Facebook COO Sheryl Sandberg suggested that social media will eventually make email obsolete at a recent Consumer 360 Conference in Las Vegas. Sheryl states, "In consumer technology, if you want to know what people like us will do tomorrow, you look at what teenagers are doing today, and the latest figures say that only 11% of teenagers email daily. So email (I can't imagine life without it) is probably going away. So what do teenagers do? They SMS and increasingly they use social networking."
I completely understand why Sheryl has made such a bold claim. For one, she's pushing an application of Facebook, letting people know that they can communicate just as well via Facebook as they would via email. Yet, whilst I agree Facebook and social media have improved the 'web experience' and understand that in some circumstances Facebook is a superior communication channel, it's not about to force email out of the equation.
Has Sheryl really thought this through?
Sheryl seems to have missed out a vital stage in preparing for her presentation, and that is, data interpretation. To me, it sounds as though she's been given the facts and figures and has forgotten to actually think about what that data means, why it may be skewed and why social media is unlikely to replace email.

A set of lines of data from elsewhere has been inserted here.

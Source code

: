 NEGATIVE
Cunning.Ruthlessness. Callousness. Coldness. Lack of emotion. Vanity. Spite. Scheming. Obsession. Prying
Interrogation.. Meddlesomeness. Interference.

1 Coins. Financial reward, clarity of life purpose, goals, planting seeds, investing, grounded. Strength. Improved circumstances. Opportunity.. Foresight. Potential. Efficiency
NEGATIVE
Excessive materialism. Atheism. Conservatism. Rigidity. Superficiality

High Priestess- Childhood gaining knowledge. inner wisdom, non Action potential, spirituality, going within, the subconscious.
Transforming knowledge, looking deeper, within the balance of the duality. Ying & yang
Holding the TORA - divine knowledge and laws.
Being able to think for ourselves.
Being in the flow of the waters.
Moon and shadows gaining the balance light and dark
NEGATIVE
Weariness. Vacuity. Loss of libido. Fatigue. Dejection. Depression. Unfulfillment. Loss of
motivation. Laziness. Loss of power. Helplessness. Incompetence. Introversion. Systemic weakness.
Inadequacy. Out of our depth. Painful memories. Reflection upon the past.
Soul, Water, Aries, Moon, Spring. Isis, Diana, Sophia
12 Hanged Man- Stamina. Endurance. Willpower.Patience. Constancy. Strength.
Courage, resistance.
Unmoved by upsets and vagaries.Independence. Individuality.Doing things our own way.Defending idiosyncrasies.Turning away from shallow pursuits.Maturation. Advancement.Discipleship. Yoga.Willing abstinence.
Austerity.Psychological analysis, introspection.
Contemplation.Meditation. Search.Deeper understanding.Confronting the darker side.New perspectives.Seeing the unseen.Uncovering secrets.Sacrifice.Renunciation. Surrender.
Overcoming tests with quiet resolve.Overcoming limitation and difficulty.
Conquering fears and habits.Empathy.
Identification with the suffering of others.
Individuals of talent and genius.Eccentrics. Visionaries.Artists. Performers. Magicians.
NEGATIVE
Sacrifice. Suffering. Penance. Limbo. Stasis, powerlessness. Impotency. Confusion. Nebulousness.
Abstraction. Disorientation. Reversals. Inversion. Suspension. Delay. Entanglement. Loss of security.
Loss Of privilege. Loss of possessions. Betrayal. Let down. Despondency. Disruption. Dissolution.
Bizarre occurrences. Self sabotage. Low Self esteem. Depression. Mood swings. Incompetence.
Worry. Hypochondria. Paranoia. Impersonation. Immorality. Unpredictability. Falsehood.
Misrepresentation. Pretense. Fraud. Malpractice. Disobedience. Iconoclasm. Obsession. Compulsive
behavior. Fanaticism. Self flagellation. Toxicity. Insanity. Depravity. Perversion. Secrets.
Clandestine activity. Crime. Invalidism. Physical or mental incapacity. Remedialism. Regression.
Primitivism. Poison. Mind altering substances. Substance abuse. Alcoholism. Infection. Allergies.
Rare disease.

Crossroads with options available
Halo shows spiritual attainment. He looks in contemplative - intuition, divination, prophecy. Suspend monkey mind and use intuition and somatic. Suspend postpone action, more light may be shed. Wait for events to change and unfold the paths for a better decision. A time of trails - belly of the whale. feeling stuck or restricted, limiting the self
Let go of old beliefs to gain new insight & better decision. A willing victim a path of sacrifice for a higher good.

She even says that she can't imagine life without email, but continues with her argument regardless.
Why don't teenagers use email often?
You see, teenagers spend large amounts of time in their peer groups. Going to school 5 days a week and then socialising on the weekends means that on the most part, they don't need to be emailing to keep in touch - they're seeing their would-be contacts most days. I'm sure that on the odd occasion, they'll email each other (or other people outside of their peer group) but the figure of 11% which Sheryl refers to corresponds to the number of teenagers that email daily - of course this figure is going to be low!
In response to her other point, teenagers use SMS as they know that their mates are likely to respond instantly - as young people always seem to have their mobile phones with them. Were they to send an email, they could be waiting a few days before their mate logs in, reads and responds to it. In all honesty, they'd probably be better just waiting to speak to their mate at school or college the following day.
What attracts teenagers to social media platforms such as Facebook?
Social networking is extremely popular amongst young people but whilst Sheryl seems to take this as a sign that email could be 'on the way out', I take another view. Teenagers are attracted to social media platforms such as Facebook and Twitter because everyone else is doing it, they don't want to miss out and also, it gives them an opportunity to share rich media such as photographs and videos of nights out. It's not a serious communication channel, and I think that's particularly important.
For many teenagers, there is no requirement to use email - but that does change with age
As teenagers get older, moving from high school to university for example, they'll start to use email more and more. Every university student gets given a university email account, which they'll be expected to use when communicating with lecturers and departments. Of course, many will continue using Facebook alongside it, but each platform has a very specific purpose.
When moving from university or college into the workplace, young people will be assigned an email address and will be expected to use it as a means of communicating with suppliers, clients and colleagues. Emails are usually branded with a logo, company number and the registered office address, and are recognised as an official communication channel. The world of business is unlikely to ever resort to Facebook in place of email.
So, to sum up, it's highly unlikely that email will die out as a result of social media. Whilst we can look to teenagers for an idea of how our future will be for many things, we cannot interpret their use of social media and SMS to signify the end of email. Many of them aren't employed on a full time basis, and have not been given the responsibility to look after a 'serious' email account. Once they move into the world of work, they'll be emailing just as much as the rest of us!